*** DATA UNDER STUDY Section Begins ***
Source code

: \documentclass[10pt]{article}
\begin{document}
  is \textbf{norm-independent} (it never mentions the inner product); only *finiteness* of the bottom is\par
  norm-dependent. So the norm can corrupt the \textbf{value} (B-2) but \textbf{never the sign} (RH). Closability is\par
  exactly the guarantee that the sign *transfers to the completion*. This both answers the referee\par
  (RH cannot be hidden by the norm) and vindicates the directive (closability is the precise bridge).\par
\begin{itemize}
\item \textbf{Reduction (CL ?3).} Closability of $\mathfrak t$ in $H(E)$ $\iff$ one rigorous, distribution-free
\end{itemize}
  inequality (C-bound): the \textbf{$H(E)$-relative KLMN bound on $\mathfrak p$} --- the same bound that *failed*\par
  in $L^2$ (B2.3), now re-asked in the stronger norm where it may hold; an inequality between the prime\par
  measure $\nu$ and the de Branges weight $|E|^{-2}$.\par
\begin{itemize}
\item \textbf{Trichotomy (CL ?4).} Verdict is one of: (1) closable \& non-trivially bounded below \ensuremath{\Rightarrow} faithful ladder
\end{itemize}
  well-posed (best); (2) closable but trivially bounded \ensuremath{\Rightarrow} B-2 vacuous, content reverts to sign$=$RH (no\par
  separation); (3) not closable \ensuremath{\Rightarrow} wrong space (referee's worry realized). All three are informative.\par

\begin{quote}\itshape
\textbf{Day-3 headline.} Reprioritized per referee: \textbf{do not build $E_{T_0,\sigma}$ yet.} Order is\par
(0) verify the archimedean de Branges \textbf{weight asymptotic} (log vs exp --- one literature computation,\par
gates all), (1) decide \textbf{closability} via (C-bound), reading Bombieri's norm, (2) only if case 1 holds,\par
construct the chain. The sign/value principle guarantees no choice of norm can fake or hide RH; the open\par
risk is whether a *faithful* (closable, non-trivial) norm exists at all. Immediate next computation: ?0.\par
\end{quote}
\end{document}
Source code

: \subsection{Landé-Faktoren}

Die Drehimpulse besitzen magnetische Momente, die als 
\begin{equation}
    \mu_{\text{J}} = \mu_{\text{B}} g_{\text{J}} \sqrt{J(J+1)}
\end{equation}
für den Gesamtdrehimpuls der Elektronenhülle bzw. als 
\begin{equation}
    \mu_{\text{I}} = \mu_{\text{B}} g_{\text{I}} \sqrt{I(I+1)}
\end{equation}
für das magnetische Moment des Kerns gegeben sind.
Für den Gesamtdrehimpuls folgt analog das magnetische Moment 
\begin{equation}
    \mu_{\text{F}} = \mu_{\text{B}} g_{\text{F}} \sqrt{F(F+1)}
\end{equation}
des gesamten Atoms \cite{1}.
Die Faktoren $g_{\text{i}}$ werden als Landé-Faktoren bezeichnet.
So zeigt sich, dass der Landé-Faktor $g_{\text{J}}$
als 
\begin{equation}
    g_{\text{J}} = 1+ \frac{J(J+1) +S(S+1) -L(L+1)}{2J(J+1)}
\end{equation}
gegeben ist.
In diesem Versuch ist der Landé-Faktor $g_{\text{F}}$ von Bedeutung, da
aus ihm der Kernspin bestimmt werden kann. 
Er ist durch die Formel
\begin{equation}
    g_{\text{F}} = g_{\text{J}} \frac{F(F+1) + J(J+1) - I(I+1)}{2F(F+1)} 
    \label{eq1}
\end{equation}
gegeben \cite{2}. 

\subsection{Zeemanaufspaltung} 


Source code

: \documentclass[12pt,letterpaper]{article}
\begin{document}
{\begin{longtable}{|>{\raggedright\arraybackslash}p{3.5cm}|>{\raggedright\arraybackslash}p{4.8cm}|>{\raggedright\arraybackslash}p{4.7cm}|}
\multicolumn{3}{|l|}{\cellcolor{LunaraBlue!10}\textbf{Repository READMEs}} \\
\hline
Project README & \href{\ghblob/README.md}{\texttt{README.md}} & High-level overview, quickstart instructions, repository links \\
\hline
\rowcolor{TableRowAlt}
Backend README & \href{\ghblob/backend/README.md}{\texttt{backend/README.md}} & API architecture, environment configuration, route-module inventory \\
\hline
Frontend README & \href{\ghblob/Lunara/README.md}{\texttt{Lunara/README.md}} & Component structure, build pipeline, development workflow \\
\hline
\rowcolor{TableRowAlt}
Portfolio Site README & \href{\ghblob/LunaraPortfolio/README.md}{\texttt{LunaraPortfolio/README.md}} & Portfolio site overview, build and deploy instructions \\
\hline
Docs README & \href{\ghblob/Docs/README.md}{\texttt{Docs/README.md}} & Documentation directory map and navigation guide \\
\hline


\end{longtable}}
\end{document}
*** DATA UNDER STUDY Section Ends ***
### YOUR TASK
Write out all records exactly, keeping every detail.

### TASK ANSWER
Source code

: \documentclass[10pt]{article}
\begin{document}
  is \textbf{norm-independent} (it never mentions the inner product); only *finiteness* of the bottom is\par
  norm-dependent. So the norm can corrupt the \textbf{value} (B-2) but \textbf{never the sign} (RH). Closability is\par
  exactly the guarantee that the sign *transfers to the completion*. This both answers the referee\par
  (RH cannot be hidden by the norm) and vindicates the directive (closability is the precise bridge).\par
\begin{itemize}
\item \textbf{Reduction (CL ?3).} Closability of $\mathfrak t$ in $H(E)$ $\iff$ one rigorous, distribution-free
\end{itemize}
  inequality (C-bound): the \textbf{$H(E)$-relative KLMN bound on $\mathfrak p$} --- the same bound that *failed*\par
  in $L^2$ (B2.3), now re-asked in the stronger norm where it may hold; an inequality between the prime\par
  measure $\nu$ and the de Branges weight $|E|^{-2}$.\par
\begin{itemize}
\item \textbf{Trichotomy (CL ?4).} Verdict is one of: (1) closable \& non-trivially bounded below \ensuremath{\Rightarrow} faithful ladder
\end{itemize}
  well-posed (best); (2) closable but trivially bounded \ensuremath{\Rightarrow} B-2 vacuous, content reverts to sign$=$RH (no\par
  separation); (3) not closable \ensuremath{\Rightarrow} wrong space (referee's worry realized). All three are informative.\par

\begin{quote}\itshape
\textbf{Day-3 headline.} Reprioritized per referee: \textbf{do not build $E_{T_0,\sigma}$ yet.} Order is\par
(0) verify the archimedean de Branges \textbf{weight asymptotic} (log vs exp --- one literature computation,\par
gates all), (1) decide \textbf{closability} via (C-bound), reading Bombieri's norm, (2) only if case 1 holds,\par
construct the chain. The sign/value principle guarantees no choice of norm can fake or hide RH; the open\par
risk is whether a *faithful* (closable, non-trivial) norm exists at all. Immediate next computation: ?0.\par
\end{quote}
\end{document}
Source code

: \subsection{Landé-Faktoren}

Die Drehimpulse besitzen magnetische Momente, die als 
\begin{equation}
    \mu_{\text{J}} = \mu_{\text{B}} g_{\text{J}} \sqrt{J(J+1)}
\end{equation}
für den Gesamtdrehimpuls der Elektronenhülle bzw. als 
\begin{equation}
    \mu_{\text{I}} = \mu_{\text{B}} g_{\text{I}} \sqrt{I(I+1)}
\end{equation}
für das magnetische Moment des Kerns gegeben sind.
Für den Gesamtdrehimpuls folgt analog das magnetische Moment 
\begin{equation}
    \mu_{\text{F}} = \mu_{\text{B}} g_{\text{F}} \sqrt{F(F+1)}
\end{equation}
des gesamten Atoms \cite{1}.
Die Faktoren $g_{\text{i}}$ werden als Landé-Faktoren bezeichnet.
So zeigt sich, dass der Landé-Faktor $g_{\text{J}}$
als 
\begin{equation}
    g_{\text{J}} = 1+ \frac{J(J+1) +S(S+1) -L(L+1)}{2J(J+1)}
\end{equation}
gegeben ist.
In diesem Versuch ist der Landé-Faktor $g_{\text{F}}$ von Bedeutung, da
aus ihm der Kernspin bestimmt werden kann. 
Er ist durch die Formel
\begin{equation}
    g_{\text{F}} = g_{\text{J}} \frac{F(F+1) + J(J+1) - I(I+1)}{2F(F+1)} 
    \label{eq1}
\end{equation}
gegeben \cite{2}. 

\subsection{Zeemanaufspaltung} 


Source code

: \documentclass[12pt,letterpaper]{article}
\begin{document}
{\begin{longtable}{|>{\raggedright\arraybackslash}p{3.5cm}|>{\raggedright\arraybackslash}p{4.8cm}|>{\raggedright\arraybackslash}p{4.7cm}|}
\multicolumn{3}{|l|}{\cellcolor{LunaraBlue!10}\textbf{Repository READMEs}} \\
\hline
Project README & \href{\ghblob/README.md}{\texttt{README.md}} & High-level overview, quickstart instructions, repository links \\
\hline
\rowcolor{TableRowAlt}
Backend README & \href{\ghblob/backend/README.md}{\texttt{backend/README.md}} & API architecture, environment configuration, route-module inventory \\
\hline
Frontend README & \href{\ghblob/Lunara/README.md}{\texttt{Lunara/README.md}} & Component structure, build pipeline, development workflow \\
\hline
\rowcolor{TableRowAlt}
Portfolio Site README & \href{\ghblob/LunaraPortfolio/README.md}{\texttt{LunaraPortfolio/README.md}} & Portfolio site overview, build and deploy instructions \\
\hline
Docs README & \href{\ghblob/Docs/README.md}{\texttt{Docs/README.md}} & Documentation directory map and navigation guide \\
\hline


\end{longtable}}
\end{document}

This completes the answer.